In Sub-Saharan Africa, there were disparities in WASH coverage in healthcare facilities between urban and rural areas, with urban coverage being nine percentage points higher for basic water, 19 points higher for basic sanitation and 38 points higher for hygiene compared with rural coverage.

Schools lack basic water services

The latest WASH report on schools, which compares data on 2015 and 2019, also describes the implications for ensuring the safety of students and school staff during the COVID-19 pandemic.

In 2019, two-thirds of countries with less than 50 per cent coverage of drinking water in schools were in Sub-Saharan Africa, the report adds. For example, only 36 per cent of schools in Nigeria had basic water services, which is lower than the average for Sub-Saharan Africa: 44 per cent.

According to the report, at least 30 per cent of schools in Benin, Cameroon and Senegal had limited drinking water service. “Consequences for lack of basic water services go beyond just washing hands and quenching thirst,” Musonye says.

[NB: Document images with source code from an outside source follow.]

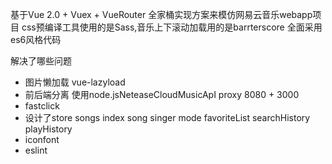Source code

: 基于Vue 2.0 + Vuex + VueRouter 全家桶实现方案来模仿网易云音乐webapp项目 
css预编译工具使用的是Sass,音乐上下滚动加载用的是barrterscore
全面采用es6风格代码

解决了哪些问题
- 图片懒加载 vue-lazyload
- 前后端分离
  使用node.jsNeteaseCloudMusicApI proxy
  8080 + 3000
- fastclick
- 设计了store
  songs index song singer mode favoriteList
  searchHistory playHistory
- iconfont
- eslint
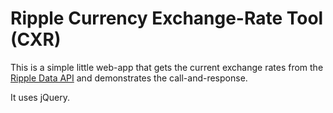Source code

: # Ripple Currency Exchange-Rate Tool (CXR) #

This is a simple little web-app that gets the current exchange rates from the [Ripple Data API](http://docs.rippledataapi.apiary.io/) and demonstrates the call-and-response.

It uses jQuery.
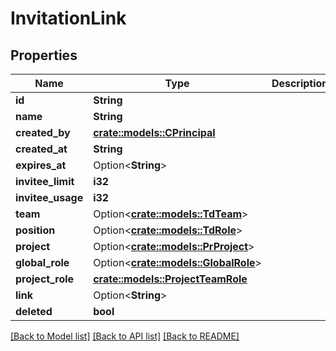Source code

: # InvitationLink

## Properties

Name | Type | Description | Notes
------------ | ------------- | ------------- | -------------
**id** | **String** |  | 
**name** | **String** |  | 
**created_by** | [**crate::models::CPrincipal**](CPrincipal.md) |  | 
**created_at** | **String** |  | 
**expires_at** | Option<**String**> |  | [optional]
**invitee_limit** | **i32** |  | 
**invitee_usage** | **i32** |  | 
**team** | Option<[**crate::models::TdTeam**](TD_Team.md)> |  | [optional]
**position** | Option<[**crate::models::TdRole**](TD_Role.md)> |  | [optional]
**project** | Option<[**crate::models::PrProject**](PR_Project.md)> |  | [optional]
**global_role** | Option<[**crate::models::GlobalRole**](GlobalRole.md)> |  | [optional]
**project_role** | [**crate::models::ProjectTeamRole**](ProjectTeamRole.md) |  | 
**link** | Option<**String**> |  | [optional]
**deleted** | **bool** |  | 

[[Back to Model list]](../README.md#documentation-for-models) [[Back to API list]](../README.md#documentation-for-api-endpoints) [[Back to README]](../README.md)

Adolescent girls missing school due to their periods is a growing phenomenon in Sub-Saharan Africa. The report cites the results of a survey of girls aged 15-24 years in West Africa showing that one in four girls in Nigeria, one in five in Côte d’Ivoire and one in seven in Burkina Faso missed school due to menstruation in the last 12 months.

When in school, teachers and students may struggle to manage menstruation if toilets lack water to enable them wash and change when needed. In Nigeria, for instance 41 per cent of urban schools and just 14 per cent of rural schools had water and soap available for girls’ toilet compartment, the report notes.

Even fewer schools had covered bins in toilets and mechanisms for disposing of menstrual materials, but urban schools were twice as likely to have these facilities than rural schools.

According to the report, more than half of the 462 million children globally (244 million children) who lacked hygiene service at their schools in 2019 were in Sub-Saharan Africa but inadequate data to estimate the exact number of affected schools is a concern in countries of this region.

The report adds that most schools in high income countries have piped water supplies but the situation is different for countries in Sub-Saharan Africa where most schools use other types of improved sources including boreholes, rainwater or protected wells and spring.